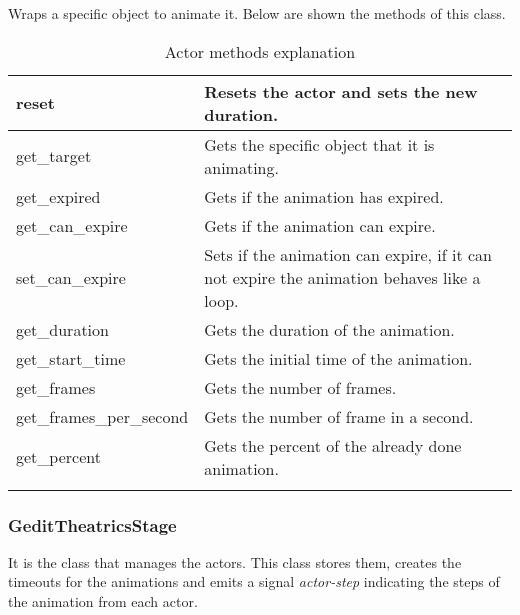 Wraps a specific object to animate it. Below are shown the methods of this class.

\begin{table}[H]
  \begin{center}
    \begin{tabularx}{\textwidth}{|X|X|}
      \firsthline
      reset & Resets the actor and sets the new duration. \\
      \hline
      get\_target & Gets the specific object that it is animating. \\
      \hline
      get\_expired & Gets if the animation has expired. \\
      \hline
      get\_can\_expire & Gets if the animation can expire. \\
      \hline
      set\_can\_expire & Sets if the animation can expire, if it can not expire the animation behaves like a loop. \\
      \hline
      get\_duration & Gets the duration of the animation. \\
      \hline
      get\_start\_time & Gets the initial time of the animation. \\
      \hline
      get\_frames & Gets the number of frames. \\
      \hline
      get\_frames\_per\_second & Gets the number of frame in a second. \\
      \hline
      get\_percent & Gets the percent of the already done animation. \\
      \lasthline
    \end{tabularx}
    \caption{Actor methods explanation}
  \end{center}
\end{table}

\newpage
\subsubsection{GeditTheatricsStage}

It is the class that manages the actors. This class stores them, creates the timeouts for the animations and emits a signal \emph{actor-step} indicating the steps of the animation from each actor.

____

— To do —
Return all the data exactly, pictures omitted.

— Expected answer —
 Wraps a specific object to animate it. Below are shown the methods of this class.

\begin{table}[H]
  \begin{center}
    \begin{tabularx}{\textwidth}{|X|X|}
      \firsthline
      reset & Resets the actor and sets the new duration. \\
      \hline
      get\_target & Gets the specific object that it is animating. \\
      \hline
      get\_expired & Gets if the animation has expired. \\
      \hline
      get\_can\_expire & Gets if the animation can expire. \\
      \hline
      set\_can\_expire & Sets if the animation can expire, if it can not expire the animation behaves like a loop. \\
      \hline
      get\_duration & Gets the duration of the animation. \\
      \hline
      get\_start\_time & Gets the initial time of the animation. \\
      \hline
      get\_frames & Gets the number of frames. \\
      \hline
      get\_frames\_per\_second & Gets the number of frame in a second. \\
      \hline
      get\_percent & Gets the percent of the already done animation. \\
      \lasthline
    \end{tabularx}
    \caption{Actor methods explanation}
  \end{center}
\end{table}

\newpage
\subsubsection{GeditTheatricsStage}

It is the class that manages the actors. This class stores them, creates the timeouts for the animations and emits a signal \emph{actor-step} indicating the steps of the animation from each actor.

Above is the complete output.